Demon przeszedł kawałek, usiadł przy biurku, wyciągnął z szuflady jakąś barwną kartkę, zaczął zaznaczać coś w gąszczu pokrywających ją kwadracików. Mężczyzna podszedł bliżej, nachylił się nad nim, wsparł dłonią o biurko. Bashar przystawił swą pieczątkę, podpisał, odwrócił się do pacjenta. Powieka mu nie drgnęła, gdy tuż przed twarzą miał widok nagiego, całkiem wyrzeźbionego torsu. Przynajmniej pacjent o siebie dbał.

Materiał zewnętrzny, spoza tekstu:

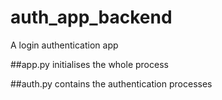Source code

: # auth_app_backend
A login authentication app

##app.py initialises the whole process

##auth.py contains the authentication processes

— Mówiłem, że może się pan ubrać.
— Liczyłem na to, że może pan doktor zmieni zdanie.
Szafka z ketonalem kusiła.
— Proszę się ubrać, ja zawołam pielęgniarkę i zaprowadzi pana na dalsze badania — zawyrokował, wstając.
Poszedł po pielęgniarkę, wyjaśnił jej, w czym rzecz, a gdy wrócił do gabinetu, jego pacjent siedział grzecznie na stołku, z koszulą zapiętą kulturalnie pod samą szyję. Wstał na widok wchodzącej do gabinetu kobiety, wziął kartkę ze skierowaniem na badania i równie grzecznie podreptał za siostrą, w końcu zniknął w trzewiach szpitala.
— Może jestem przewrażliwiony — mruknął do siebie demon. Ten olśniewający uśmiech coś zapowiadał i bardzo się Basharowi nie podobał.